After my parents, who had been trying to have children for 13 years, adopted me in 1956, my mom used to hold me in her arms while this song was playing on an 45, dance around the living room, and sing it to me until I was about 6, maybe 7, years old! And, yes, I was a mama's boy until the day she died almost 9 years ago at age 87. Thanks for sharing it!
I was 16 and Ivory Joe Hunter was a real heartthrob... every time I played this, I can still hear my parents..."Ginger, turn that mess down!" I would, for a minute, then turn it up again. I'm glad I was a '50s/60s kid. We had the most soulful music ever!
Met her in '64. We hung around in grade grade school thru' high school. In '71 when she was 15, and I was 17 we broke up. I left town, and we lost touch of each other. I got married twice. She had gotten married I was told. In 2013 we met up again, and found we were both single. Forty two years later we're together again. This song is for her.

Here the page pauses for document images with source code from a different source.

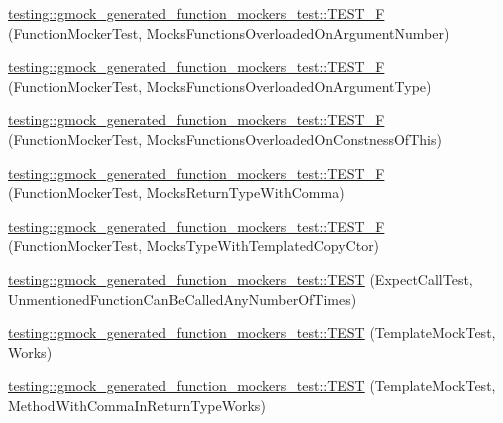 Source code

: \begin{DoxyCompactItemize}
\item 
\mbox{\hyperlink{namespacetesting_1_1gmock__generated__function__mockers__test_a23b4f6d7bf9f6b35126ee137aa48ae3b}{testing\+::gmock\+\_\+generated\+\_\+function\+\_\+mockers\+\_\+test\+::\+T\+E\+S\+T\+\_\+F}} (Function\+Mocker\+Test, Mocks\+Functions\+Overloaded\+On\+Argument\+Number)
\item 
\mbox{\hyperlink{namespacetesting_1_1gmock__generated__function__mockers__test_a6fb9a5901e2d2066a9fe5a3d05c0cbe1}{testing\+::gmock\+\_\+generated\+\_\+function\+\_\+mockers\+\_\+test\+::\+T\+E\+S\+T\+\_\+F}} (Function\+Mocker\+Test, Mocks\+Functions\+Overloaded\+On\+Argument\+Type)
\item 
\mbox{\hyperlink{namespacetesting_1_1gmock__generated__function__mockers__test_ad580a4b2f97b3c2643794a627b347511}{testing\+::gmock\+\_\+generated\+\_\+function\+\_\+mockers\+\_\+test\+::\+T\+E\+S\+T\+\_\+F}} (Function\+Mocker\+Test, Mocks\+Functions\+Overloaded\+On\+Constness\+Of\+This)
\item 
\mbox{\hyperlink{namespacetesting_1_1gmock__generated__function__mockers__test_abb74ac8e211661c0d87c902f87002e6d}{testing\+::gmock\+\_\+generated\+\_\+function\+\_\+mockers\+\_\+test\+::\+T\+E\+S\+T\+\_\+F}} (Function\+Mocker\+Test, Mocks\+Return\+Type\+With\+Comma)
\item 
\mbox{\hyperlink{namespacetesting_1_1gmock__generated__function__mockers__test_aa2f918da5d179b4ef678cb803456c7d3}{testing\+::gmock\+\_\+generated\+\_\+function\+\_\+mockers\+\_\+test\+::\+T\+E\+S\+T\+\_\+F}} (Function\+Mocker\+Test, Mocks\+Type\+With\+Templated\+Copy\+Ctor)
\item 
\mbox{\hyperlink{namespacetesting_1_1gmock__generated__function__mockers__test_ae0d5aa8e715f3c183f1ccdcf390187e7}{testing\+::gmock\+\_\+generated\+\_\+function\+\_\+mockers\+\_\+test\+::\+T\+E\+ST}} (Expect\+Call\+Test, Unmentioned\+Function\+Can\+Be\+Called\+Any\+Number\+Of\+Times)
\item 
\mbox{\hyperlink{namespacetesting_1_1gmock__generated__function__mockers__test_a5f59a7b507101fc0dbb558c090974f02}{testing\+::gmock\+\_\+generated\+\_\+function\+\_\+mockers\+\_\+test\+::\+T\+E\+ST}} (Template\+Mock\+Test, Works)
\item 
\mbox{\hyperlink{namespacetesting_1_1gmock__generated__function__mockers__test_aa998c7e5e8b6fd378cacb53663e8c4a6}{testing\+::gmock\+\_\+generated\+\_\+function\+\_\+mockers\+\_\+test\+::\+T\+E\+ST}} (Template\+Mock\+Test, Method\+With\+Comma\+In\+Return\+Type\+Works)
\item 

\end{DoxyCompactItemize}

This is one of the greatest songs ever recorded... I loved it in 1950 and I'm 84 years old and I still love it... It transports me back to when I was young and handsome, and everybody wanted a piece of me... oh those were the days
Ivory Joe would be 100 today! Dick Clark gave him the gold record award to Ivory for this recording on Bandstand-back when it was good and in Philadelphia. No one could quite tickle the ivories the way he did. A 78 or 45 was not needed-one just KNEW! Wha ta great musician. And a great pioneer in the early days of R&B!